DATA TO USE:
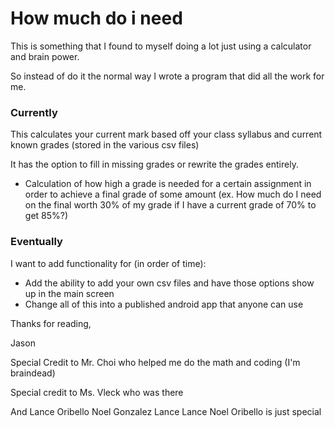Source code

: # How much do i need
This is something that I found to myself doing a lot just using a calculator and brain power.

So instead of do it the normal way I wrote a program that did all the work for me.

### Currently

This calculates your current mark based off your class syllabus and current known grades (stored in the various csv files)

It has the option to fill in missing grades or rewrite the grades entirely.

- Calculation of how high a grade is needed for a certain assignment in order to achieve a final grade of some amount (ex. How much do I need on the final worth 30% of my grade if I have a current grade of 70% to get 85%?)

### Eventually

I want to add functionality for (in order of time):
- Add the ability to add your own csv files and have those options show up in the main screen
- Change all of this into a published android app that anyone can use

Thanks for reading,

Jason

Special Credit to Mr. Choi who helped me do the math and coding (I'm braindead)

Special credit to Ms. Vleck who was there

And Lance Oribello Noel Gonzalez Lance Lance Noel Oribello is just special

WHAT IS REQUIRED: Each line from the one with "I want to add" through the last line of the records must be written out word for word. Include nothing else.

ANSWER TO THE EXERCISE:
I want to add functionality for (in order of time):
- Add the ability to add your own csv files and have those options show up in the main screen
- Change all of this into a published android app that anyone can use

Thanks for reading,

Jason

Special Credit to Mr. Choi who helped me do the math and coding (I'm braindead)

Special credit to Ms. Vleck who was there

And Lance Oribello Noel Gonzalez Lance Lance Noel Oribello is just special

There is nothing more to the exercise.